I would think people would just wait a few months until the newness wore off and the price went down.

The only way $19.99 works is if it comes before the DVD and PPV release windows. I could see some of the people that are resistant to paying $20 for a DVD get much more trigger happy at the opportunity to download "Superman Returns" three weeks after it hits theaters.

Say what you will about shorter release windows encroaching on the box office receipts, movies hit video months earlier now than they used to and IFC has had a few simultaneous releases at theaters, pay-cable HD and DVD. It makes huge, HUGE sense from the standpoint of maximizing the marketing budget, and the theaters make a lower percentage of the theater receipts than they do the later windows.

Hey, the windows for downloading TV shows is next-day, so anything's possible.
 
The exact price won't matter much to me (I watch cable movies, use Netflix, and go to the theater, and rarely want to own a movie), but I find the question of one-price-fits-all vs. variable pricing to be quite interesting.

It's a magnified version of the music pricing issue. Single-tier pricing is much simpler for all concerned, and better reflects the cost of distributing content. Multi-tier pricing better reflects supply and demand and the value to buyers of particular movies.
 
Skaroo the movie studios. I don't care about how much DRM there is in a movie file, all I care about is price. Buying movies ala cart wont work anyway, not like it does for songs, not at $19.99. If Apple made a TV and allowed you to subscribe to a service that can replace cable with shows on demand, then I would pay up to $50 a month for commercial free high quality content when I want to watch it. Anything less is a waste. Who wants to own movies that won't convert to other formats, can't watch without an internet connection, can't get in HD quality? You have to pay again just to back it up to something. You have to pay in the theater, you have to pay to take it with you or watch it on a PC and you have to pay again to own it on DVD. How many movies can you fit on an iMac anyway? This is why piracy does not go down in large numbers. Why should be give them a break when they are gouging us at every turn? I know why, but it is frustrating to see so much greed. Instead of making money from everyone by keeping prices reasonable, they choose to make money from people with higher incomes, because they keep falling for this stuff.
 
Just wanted to say thanks for the laugh, that's the funniest thing I've read all day...
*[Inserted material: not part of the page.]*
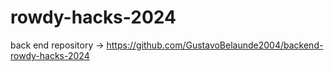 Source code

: # rowdy-hacks-2024

back end repository -> https://github.com/GustavoBelaunde2004/backend-rowdy-hacks-2024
So where's the movie Napster? BitTorrent? Diffuse, unreliable.

Resolution and bandwidth - I can download a near-CD quality song in less than a minute (320kbps MP3). An hour-long non-HD television show (actually 40-45 minutes) is about 350MB and given the vagaries of BT takes an hour or so. Double that for an SD movie.

Does piracy exist? Yes.
Is it as widespread as MP3 filesharing? No.

Thanks for playing.
 
Object-X said:
I don't care how much it is, if it isn't resolution suitable for my HDTV then it's a waste of money. If Apple only wants to charge $9.99 then that tells me movies will only work on an iPod. You can't even go full screen on your iMac with these movies without them being severly pixilated. So why bother? Give me a HD resolution file and let me stream it to my HDTV or convert it for my iPod, or burn my own DVD; I want control and I would pay full price for it.

i agree 100%

i think the resolution of any tv shows/ videos from iTunes look HORRIBLE on my 20" iMac... There is no way i would even attempt to watch that rubbish on my 46" DLP.... at that quality i wouldnt buy a movie for $.99 let alone $9.99 or $20.00.

Give me at least 480p or 720P and ill pay 9.99... also let me burn to DVD at least once and im sold. otherwise there in not a chance of me buying anything but music from iTunes...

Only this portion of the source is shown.